▶ [Task directions] Where does the word "standen" occur in the data below? Copy each line that holds it.

(Saved entries)
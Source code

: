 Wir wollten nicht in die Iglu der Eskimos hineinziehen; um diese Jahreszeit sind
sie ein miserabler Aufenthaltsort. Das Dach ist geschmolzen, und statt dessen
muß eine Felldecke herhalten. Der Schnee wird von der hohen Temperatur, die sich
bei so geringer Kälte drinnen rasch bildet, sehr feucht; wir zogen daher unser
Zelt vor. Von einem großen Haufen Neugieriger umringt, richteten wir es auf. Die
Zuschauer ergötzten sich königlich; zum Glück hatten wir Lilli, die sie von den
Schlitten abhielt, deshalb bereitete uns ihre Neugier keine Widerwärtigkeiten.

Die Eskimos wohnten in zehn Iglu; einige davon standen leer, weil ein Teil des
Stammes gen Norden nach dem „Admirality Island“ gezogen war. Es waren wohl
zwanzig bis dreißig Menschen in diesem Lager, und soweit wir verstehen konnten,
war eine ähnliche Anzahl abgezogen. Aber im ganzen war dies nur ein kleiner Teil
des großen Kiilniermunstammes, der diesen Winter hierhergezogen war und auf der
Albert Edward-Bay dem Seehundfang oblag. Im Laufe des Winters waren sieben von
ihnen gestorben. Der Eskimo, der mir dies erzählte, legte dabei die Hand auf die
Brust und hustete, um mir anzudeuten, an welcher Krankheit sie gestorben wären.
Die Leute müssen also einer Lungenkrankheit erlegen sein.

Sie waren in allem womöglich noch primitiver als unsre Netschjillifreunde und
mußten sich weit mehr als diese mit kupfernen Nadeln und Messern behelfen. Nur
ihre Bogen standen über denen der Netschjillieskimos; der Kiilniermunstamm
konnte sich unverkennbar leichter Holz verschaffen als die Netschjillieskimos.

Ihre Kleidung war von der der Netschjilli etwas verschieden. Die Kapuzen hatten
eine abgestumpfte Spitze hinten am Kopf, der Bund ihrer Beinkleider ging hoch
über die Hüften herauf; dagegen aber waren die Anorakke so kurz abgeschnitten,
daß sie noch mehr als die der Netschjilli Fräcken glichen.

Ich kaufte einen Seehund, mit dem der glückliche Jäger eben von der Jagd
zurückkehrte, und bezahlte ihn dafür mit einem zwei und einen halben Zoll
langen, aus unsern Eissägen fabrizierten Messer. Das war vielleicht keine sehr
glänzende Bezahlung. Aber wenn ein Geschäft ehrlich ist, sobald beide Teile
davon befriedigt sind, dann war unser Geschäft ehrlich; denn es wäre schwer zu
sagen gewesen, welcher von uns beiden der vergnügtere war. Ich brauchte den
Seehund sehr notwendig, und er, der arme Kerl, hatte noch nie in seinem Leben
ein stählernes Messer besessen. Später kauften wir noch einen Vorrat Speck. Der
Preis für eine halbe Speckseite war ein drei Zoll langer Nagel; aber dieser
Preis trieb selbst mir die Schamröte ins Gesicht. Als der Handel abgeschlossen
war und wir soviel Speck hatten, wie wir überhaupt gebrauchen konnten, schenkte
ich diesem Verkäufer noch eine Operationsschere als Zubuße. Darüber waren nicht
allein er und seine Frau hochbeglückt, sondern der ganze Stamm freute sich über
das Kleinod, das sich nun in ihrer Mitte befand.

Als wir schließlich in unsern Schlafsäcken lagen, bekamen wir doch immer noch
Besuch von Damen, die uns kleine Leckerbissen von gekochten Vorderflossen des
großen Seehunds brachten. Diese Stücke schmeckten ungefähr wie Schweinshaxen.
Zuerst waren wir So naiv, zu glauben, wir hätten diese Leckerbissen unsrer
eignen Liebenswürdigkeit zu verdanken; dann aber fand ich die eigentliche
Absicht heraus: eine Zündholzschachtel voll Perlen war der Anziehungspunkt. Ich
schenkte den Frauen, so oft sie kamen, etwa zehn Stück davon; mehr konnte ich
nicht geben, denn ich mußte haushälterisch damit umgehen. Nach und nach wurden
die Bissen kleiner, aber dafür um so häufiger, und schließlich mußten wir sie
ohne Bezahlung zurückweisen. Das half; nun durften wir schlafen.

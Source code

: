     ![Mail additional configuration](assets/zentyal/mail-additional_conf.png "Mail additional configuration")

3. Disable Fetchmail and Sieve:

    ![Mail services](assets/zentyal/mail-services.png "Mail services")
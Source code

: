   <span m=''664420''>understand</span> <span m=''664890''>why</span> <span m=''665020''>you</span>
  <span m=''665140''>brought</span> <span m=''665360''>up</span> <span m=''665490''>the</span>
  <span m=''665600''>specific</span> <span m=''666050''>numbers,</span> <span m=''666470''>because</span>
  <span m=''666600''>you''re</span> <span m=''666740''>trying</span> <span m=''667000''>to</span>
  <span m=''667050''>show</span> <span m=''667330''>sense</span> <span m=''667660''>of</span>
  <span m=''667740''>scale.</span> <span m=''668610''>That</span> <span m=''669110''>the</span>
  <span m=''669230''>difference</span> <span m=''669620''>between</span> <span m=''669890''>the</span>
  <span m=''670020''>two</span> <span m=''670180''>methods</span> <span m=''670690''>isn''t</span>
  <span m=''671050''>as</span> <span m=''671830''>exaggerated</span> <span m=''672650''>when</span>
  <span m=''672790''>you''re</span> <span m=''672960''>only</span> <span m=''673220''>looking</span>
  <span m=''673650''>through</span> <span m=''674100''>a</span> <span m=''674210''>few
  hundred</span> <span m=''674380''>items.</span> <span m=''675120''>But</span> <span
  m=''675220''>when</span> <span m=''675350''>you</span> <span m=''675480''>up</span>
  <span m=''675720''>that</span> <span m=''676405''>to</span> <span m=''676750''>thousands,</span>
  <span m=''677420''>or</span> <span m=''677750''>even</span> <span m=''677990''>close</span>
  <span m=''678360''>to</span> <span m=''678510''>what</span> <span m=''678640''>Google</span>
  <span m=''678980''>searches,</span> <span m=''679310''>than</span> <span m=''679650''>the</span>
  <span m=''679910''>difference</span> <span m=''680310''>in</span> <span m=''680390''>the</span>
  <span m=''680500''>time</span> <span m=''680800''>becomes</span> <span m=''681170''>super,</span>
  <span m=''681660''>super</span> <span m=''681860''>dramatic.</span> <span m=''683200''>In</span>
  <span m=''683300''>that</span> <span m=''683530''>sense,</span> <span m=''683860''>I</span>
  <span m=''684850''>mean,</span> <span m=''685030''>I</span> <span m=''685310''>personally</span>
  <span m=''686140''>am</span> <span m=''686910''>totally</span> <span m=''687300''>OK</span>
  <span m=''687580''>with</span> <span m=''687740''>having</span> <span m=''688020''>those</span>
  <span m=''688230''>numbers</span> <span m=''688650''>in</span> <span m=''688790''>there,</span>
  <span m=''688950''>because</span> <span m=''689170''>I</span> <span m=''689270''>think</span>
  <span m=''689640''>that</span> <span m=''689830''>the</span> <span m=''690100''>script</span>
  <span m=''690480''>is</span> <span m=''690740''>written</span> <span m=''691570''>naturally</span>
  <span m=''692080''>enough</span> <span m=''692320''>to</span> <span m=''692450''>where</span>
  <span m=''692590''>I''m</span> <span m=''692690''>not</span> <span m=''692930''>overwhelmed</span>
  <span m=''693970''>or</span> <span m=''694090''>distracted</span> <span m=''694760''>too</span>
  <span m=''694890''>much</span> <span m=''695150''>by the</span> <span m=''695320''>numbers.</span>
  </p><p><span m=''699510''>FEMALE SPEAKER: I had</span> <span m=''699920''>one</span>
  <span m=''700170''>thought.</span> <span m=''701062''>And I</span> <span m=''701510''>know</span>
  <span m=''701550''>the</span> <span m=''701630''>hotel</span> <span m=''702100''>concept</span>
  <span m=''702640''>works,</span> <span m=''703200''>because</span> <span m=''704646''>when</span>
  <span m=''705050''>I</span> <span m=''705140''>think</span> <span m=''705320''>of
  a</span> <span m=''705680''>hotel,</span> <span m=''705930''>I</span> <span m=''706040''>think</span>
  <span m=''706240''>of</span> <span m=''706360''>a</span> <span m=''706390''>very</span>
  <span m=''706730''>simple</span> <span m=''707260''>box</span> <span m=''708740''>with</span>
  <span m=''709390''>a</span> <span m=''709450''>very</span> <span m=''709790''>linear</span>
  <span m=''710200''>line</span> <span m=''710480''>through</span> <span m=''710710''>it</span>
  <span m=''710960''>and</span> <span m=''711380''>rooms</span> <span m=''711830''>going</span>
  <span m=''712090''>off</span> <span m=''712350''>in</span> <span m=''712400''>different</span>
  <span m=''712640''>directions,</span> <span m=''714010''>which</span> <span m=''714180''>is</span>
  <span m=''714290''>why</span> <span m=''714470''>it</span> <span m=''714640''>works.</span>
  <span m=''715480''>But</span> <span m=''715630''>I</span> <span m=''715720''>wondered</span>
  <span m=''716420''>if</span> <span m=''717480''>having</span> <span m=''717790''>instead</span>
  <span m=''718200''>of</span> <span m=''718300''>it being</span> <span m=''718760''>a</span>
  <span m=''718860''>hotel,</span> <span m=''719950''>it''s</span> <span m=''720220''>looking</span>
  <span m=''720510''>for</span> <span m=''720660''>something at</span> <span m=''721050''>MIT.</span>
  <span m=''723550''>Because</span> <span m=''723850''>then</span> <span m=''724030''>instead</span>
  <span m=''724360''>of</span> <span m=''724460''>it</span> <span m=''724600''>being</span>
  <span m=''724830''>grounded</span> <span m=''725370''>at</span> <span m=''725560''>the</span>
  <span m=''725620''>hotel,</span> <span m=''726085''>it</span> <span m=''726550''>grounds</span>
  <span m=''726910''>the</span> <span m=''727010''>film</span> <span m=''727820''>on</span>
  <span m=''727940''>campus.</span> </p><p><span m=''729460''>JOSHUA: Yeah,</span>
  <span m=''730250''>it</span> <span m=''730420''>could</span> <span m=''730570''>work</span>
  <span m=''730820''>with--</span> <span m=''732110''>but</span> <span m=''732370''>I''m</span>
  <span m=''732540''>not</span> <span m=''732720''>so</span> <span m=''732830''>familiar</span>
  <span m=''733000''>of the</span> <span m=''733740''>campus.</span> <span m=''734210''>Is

▶ [Response box]
Die Eskimos wohnten in zehn Iglu; einige davon standen leer, weil ein Teil des
ihre Bogen standen über denen der Netschjillieskimos; der Kiilniermunstamm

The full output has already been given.